In memoria di Filippo D’Agostino, primo segretario della Federazione comunista di Bari, fondatore del PCd’I

di Francesco Violante – Segretario PCI Città di Bari

Fonte immagine: ANPPIA


Vecchio antifascista che già in precedenza aveva patito carcere e confino, fin dagli inizi partecipava attivamente alla lotta di liberazione. Arrestato e deportato in campo di concentramento in Germania, nonostante gli stenti e le sofferenze inenarrabili cui era sottoposto, continuava a svolgere attiva opera di propaganda e di incitamento alla lotta in mezzo agli internati: scoperto nel tentativo di eliminare i componenti la guardia al campo e sottoposto ad atroci torture, teneva contegno spavaldo e sprezzante tanto che il nemico esasperato finiva per trucidarlo a bastonate.
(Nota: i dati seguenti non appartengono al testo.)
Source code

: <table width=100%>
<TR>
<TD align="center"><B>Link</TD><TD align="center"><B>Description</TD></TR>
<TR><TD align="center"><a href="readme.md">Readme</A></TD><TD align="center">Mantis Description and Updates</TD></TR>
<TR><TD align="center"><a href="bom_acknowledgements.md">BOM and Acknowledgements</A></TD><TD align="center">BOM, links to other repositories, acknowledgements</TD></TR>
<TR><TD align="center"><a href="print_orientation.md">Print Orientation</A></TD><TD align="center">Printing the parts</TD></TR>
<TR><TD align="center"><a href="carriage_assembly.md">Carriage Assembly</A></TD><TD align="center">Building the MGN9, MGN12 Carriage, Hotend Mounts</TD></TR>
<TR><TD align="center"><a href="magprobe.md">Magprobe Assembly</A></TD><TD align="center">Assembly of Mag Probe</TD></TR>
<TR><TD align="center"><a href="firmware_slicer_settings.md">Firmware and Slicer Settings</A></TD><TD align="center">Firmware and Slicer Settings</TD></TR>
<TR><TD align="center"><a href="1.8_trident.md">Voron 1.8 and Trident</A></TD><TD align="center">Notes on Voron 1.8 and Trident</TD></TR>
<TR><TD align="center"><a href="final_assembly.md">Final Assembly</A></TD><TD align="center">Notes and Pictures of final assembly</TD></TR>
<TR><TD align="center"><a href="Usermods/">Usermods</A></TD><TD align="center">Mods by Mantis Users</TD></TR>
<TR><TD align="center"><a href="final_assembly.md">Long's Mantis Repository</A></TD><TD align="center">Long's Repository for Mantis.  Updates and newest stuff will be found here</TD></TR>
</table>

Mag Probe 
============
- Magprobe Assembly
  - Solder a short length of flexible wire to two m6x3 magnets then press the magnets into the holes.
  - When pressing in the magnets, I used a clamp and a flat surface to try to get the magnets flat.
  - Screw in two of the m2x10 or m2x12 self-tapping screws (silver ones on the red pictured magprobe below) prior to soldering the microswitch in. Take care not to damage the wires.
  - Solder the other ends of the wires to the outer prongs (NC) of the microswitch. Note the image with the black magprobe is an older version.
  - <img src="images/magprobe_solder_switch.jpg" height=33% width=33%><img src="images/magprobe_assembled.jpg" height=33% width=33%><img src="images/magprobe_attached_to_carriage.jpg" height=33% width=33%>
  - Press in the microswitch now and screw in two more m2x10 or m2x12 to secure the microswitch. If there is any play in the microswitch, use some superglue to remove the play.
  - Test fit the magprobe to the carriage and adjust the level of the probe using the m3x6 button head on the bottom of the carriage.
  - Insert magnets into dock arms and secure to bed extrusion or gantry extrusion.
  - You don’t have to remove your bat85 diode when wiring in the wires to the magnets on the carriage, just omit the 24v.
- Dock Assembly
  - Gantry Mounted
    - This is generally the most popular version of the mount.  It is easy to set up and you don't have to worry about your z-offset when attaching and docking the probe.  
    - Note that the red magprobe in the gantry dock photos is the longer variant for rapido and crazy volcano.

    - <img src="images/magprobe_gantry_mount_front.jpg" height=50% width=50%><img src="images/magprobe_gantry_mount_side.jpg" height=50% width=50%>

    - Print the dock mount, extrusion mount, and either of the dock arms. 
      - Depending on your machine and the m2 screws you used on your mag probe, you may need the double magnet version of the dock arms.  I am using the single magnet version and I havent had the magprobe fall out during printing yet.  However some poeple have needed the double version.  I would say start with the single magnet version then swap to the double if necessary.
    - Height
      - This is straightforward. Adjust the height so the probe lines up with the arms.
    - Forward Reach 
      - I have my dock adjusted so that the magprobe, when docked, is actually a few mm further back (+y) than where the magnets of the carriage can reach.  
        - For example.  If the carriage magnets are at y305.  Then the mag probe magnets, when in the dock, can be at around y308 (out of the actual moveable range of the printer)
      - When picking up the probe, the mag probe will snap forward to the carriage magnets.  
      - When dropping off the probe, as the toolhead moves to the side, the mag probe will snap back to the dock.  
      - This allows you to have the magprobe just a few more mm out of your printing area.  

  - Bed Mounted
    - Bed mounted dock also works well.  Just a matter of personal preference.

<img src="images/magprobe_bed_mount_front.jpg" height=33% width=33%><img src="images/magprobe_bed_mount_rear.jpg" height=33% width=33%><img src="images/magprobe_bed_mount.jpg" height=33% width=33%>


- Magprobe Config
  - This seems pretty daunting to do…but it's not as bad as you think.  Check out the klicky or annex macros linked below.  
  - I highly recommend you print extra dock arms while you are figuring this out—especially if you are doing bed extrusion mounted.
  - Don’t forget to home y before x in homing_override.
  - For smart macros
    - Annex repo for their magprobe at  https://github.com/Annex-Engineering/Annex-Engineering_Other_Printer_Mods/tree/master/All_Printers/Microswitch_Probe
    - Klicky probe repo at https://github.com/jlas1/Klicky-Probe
Con queste parole nel 1955 è stata conferita la medaglia d’argento al valor militare a Filippo D’Agostino (Gravina, 1885 – Mauthausen, 1944), ferroviere, rivoluzionario di sinistra, esponente di primo piano del socialismo rivoluzionario e del sindacalismo barese, con la moglie Rita Majerotti tra i fondatori del PCd’I a Livorno, segretario della Federazione comunista di Bari e della Camera del Lavoro.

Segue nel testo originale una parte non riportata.